Fair Practice Code guidelines for NBFCs as directed by the RBI are as follows;

Fair Practice Code related to / in terms of Loan;

  1. Application for a loan and its processing:
    1. The means of conveyance to the borrower should be in the vernacular language i.e. in a language that anyone can easily understand
    2. The loan application forms should contain the necessary details which are in the interest of the borrower so that they can compare various terms and conditions provided by the NBFC and can take a decision after gaining knowledge of every detail
    3. The NBFCs should formulate a system of providing the Acknowledge for Receipt for all loan application forms they receive 
  2. The terms and conditions of the loan appraisal:
    1. The NBFC should present in writing and in a vernacular language the sanctioned loan amount with all the terms including the annualized rate, interest and the way of application.

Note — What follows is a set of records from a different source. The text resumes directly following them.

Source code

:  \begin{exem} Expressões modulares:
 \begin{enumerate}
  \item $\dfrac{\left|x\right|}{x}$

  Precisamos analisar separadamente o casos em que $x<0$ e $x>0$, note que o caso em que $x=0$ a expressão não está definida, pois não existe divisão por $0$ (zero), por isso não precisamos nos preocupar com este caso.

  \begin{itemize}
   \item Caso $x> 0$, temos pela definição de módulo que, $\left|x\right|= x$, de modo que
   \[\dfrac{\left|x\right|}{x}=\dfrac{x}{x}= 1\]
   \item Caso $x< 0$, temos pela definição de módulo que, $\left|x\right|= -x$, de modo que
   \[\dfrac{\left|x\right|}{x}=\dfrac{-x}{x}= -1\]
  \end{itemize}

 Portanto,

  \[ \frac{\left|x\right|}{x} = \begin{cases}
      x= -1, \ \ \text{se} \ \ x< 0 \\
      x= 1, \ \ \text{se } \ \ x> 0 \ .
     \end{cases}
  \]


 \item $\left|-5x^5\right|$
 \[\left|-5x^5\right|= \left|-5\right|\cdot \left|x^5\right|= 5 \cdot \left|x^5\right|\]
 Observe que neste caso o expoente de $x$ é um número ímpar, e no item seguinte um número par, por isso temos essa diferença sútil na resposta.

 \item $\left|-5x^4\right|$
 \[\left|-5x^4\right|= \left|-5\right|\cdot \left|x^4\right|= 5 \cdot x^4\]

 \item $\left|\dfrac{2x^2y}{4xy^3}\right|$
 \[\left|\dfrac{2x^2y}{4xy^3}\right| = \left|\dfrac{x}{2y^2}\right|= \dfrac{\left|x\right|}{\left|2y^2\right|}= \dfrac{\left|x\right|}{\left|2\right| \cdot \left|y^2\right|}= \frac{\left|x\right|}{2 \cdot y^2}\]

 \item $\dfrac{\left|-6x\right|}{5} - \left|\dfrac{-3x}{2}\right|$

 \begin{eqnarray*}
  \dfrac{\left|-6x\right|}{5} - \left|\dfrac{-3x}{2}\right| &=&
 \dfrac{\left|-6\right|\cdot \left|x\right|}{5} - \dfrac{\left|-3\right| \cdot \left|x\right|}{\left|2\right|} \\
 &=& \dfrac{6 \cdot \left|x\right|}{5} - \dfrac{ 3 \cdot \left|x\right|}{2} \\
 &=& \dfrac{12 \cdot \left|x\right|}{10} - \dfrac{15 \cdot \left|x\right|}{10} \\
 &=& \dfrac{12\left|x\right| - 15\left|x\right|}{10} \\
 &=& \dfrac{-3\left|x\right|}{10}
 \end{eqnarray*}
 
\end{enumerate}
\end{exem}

    2. It should keep the acceptance of all these conditions by the borrower in its records
    3. If the NBFC does not provide the loan agreement to the borrower, it could lead to a dispute between both the parties
  3. Any change in disbursement should be notified:
    1. The NBFCs should notify the borrower in the vernacular language if there is any change in the payment schedule, interest rate, service change, payment charges, etc.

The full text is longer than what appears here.